Not that it inaccurately portrayed Monroe (they never can perfectly, can they? Everyone has a different version). But as the tale was meant to be from the kid who played the “third” on the set - the Colin character (and meant to be based on actual events) , I had a problem with believing even the film's creators believed it. When I first saw the film, I liked the easy fluff of it, Michelle’s performance, the wardrobe, lighting, cinematography, and that it was based on a true story. But something bothered me in the content that I could neither shake nor put my finger on.

After seeing the documentary "The Prince, The Showgirl, and Me" - about the actual kid on the production, I think I know why.

A lot of "My Week With Marilyn" comes off like a reenacted lie you might tell your buddies to sound cool (“Marilyn and I had a secret sexless affair!”).


There's a phone call conversation scene that seemed contrived. Then there was the scene at the end - her showing up at the pub to say goodbye to him - that was lacking in veracity also.Then, at other points it even morphs into what sounds like delusions of grandeur (Marilyn insisting Colin show up at her house when she doesn’t know him, Colin heroically scaling a ladder to Marilyn’s room, her handlers give up on trying to unlock the door while a stranger was in the room with her).

When I finally saw the documentary based on the journals from the actual real-life Colin, I realized the kid wasn’t even some square or doe eyed English ingénue. He was far more intriguing- a pretty cheeky closet queen. To be honest, the documentary was far better and the real Colin seemed like far more fun.

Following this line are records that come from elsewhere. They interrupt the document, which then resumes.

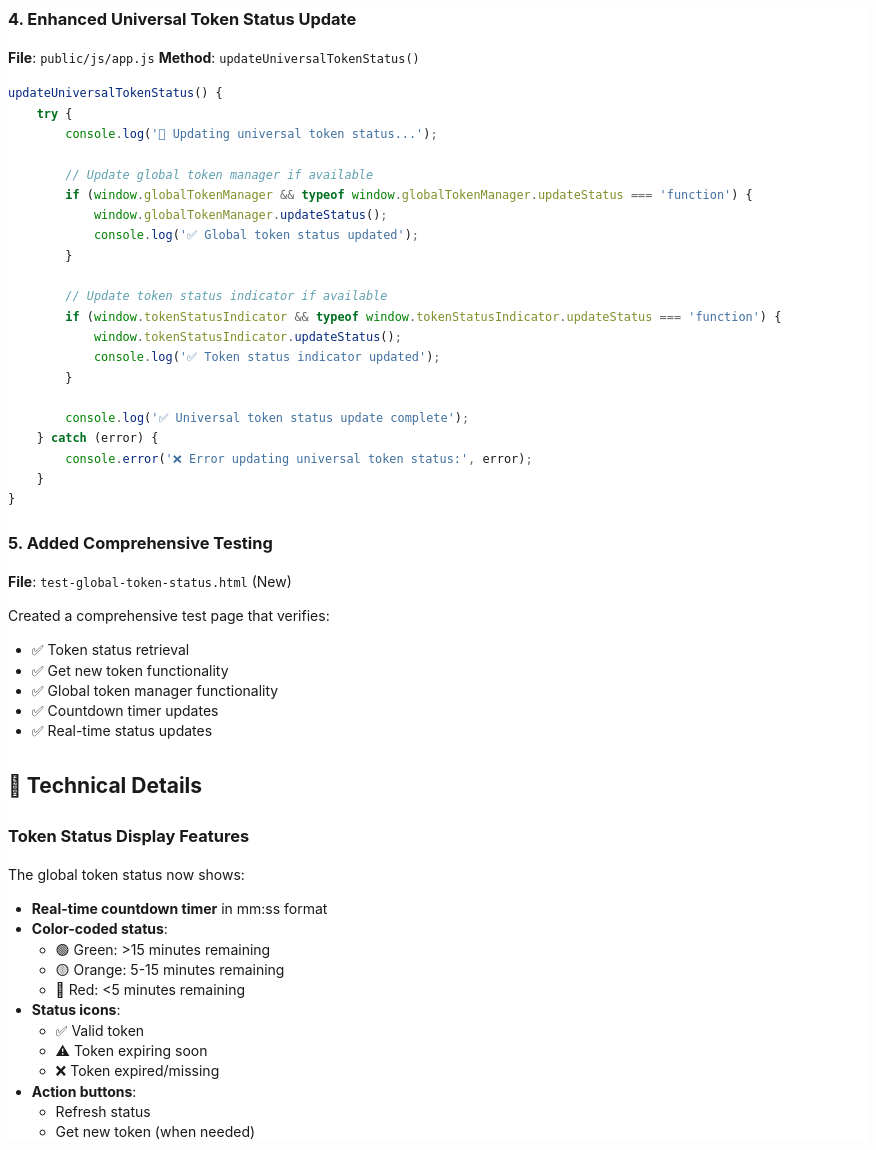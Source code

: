### 4. **Enhanced Universal Token Status Update**

**File**: `public/js/app.js`
**Method**: `updateUniversalTokenStatus()`

```javascript
updateUniversalTokenStatus() {
    try {
        console.log('🔄 Updating universal token status...');
        
        // Update global token manager if available
        if (window.globalTokenManager && typeof window.globalTokenManager.updateStatus === 'function') {
            window.globalTokenManager.updateStatus();
            console.log('✅ Global token status updated');
        }
        
        // Update token status indicator if available
        if (window.tokenStatusIndicator && typeof window.tokenStatusIndicator.updateStatus === 'function') {
            window.tokenStatusIndicator.updateStatus();
            console.log('✅ Token status indicator updated');
        }
        
        console.log('✅ Universal token status update complete');
    } catch (error) {
        console.error('❌ Error updating universal token status:', error);
    }
}
```

### 5. **Added Comprehensive Testing**

**File**: `test-global-token-status.html` (New)

Created a comprehensive test page that verifies:
- ✅ Token status retrieval
- ✅ Get new token functionality
- ✅ Global token manager functionality
- ✅ Countdown timer updates
- ✅ Real-time status updates

## 🔧 Technical Details

### Token Status Display Features

The global token status now shows:
- **Real-time countdown timer** in mm:ss format
- **Color-coded status**:
  - 🟢 Green: >15 minutes remaining
  - 🟡 Orange: 5-15 minutes remaining
  - 🔴 Red: <5 minutes remaining
- **Status icons**:
  - ✅ Valid token
  - ⚠️ Token expiring soon
  - ❌ Token expired/missing
- **Action buttons**:
  - Refresh status
  - Get new token (when needed)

But even the documentary seemed like bullshit.

I mean, he documented day after day of production and, for whatever reason, kept out all of his alleged dalliances with Miss Monroe… until the very end. The whole affair was neatly consolidated into one letter for a friend. Convenient.

None of these stories are probably accurate portrayals of what truly transpired. And no one really cares. None of this historical chronology about people made of the same meat drawn from stardust as you and I... really fckkng matter.

But, my thing is, so long as we’re gonna keep making faux-reality movies that require negative twelve percent of our brainpower to view, can we please, please keep in the snarky gay guy?

Or just do a reprisal with the kid from Glee – “My week with Britney”

Yeah. Let’s make that happen - even though I kinda feel like the whole movie’d be a peen equipped fangirl following her around like a lapdog while she makes this face:


(Yes, he's definitely right behind you.)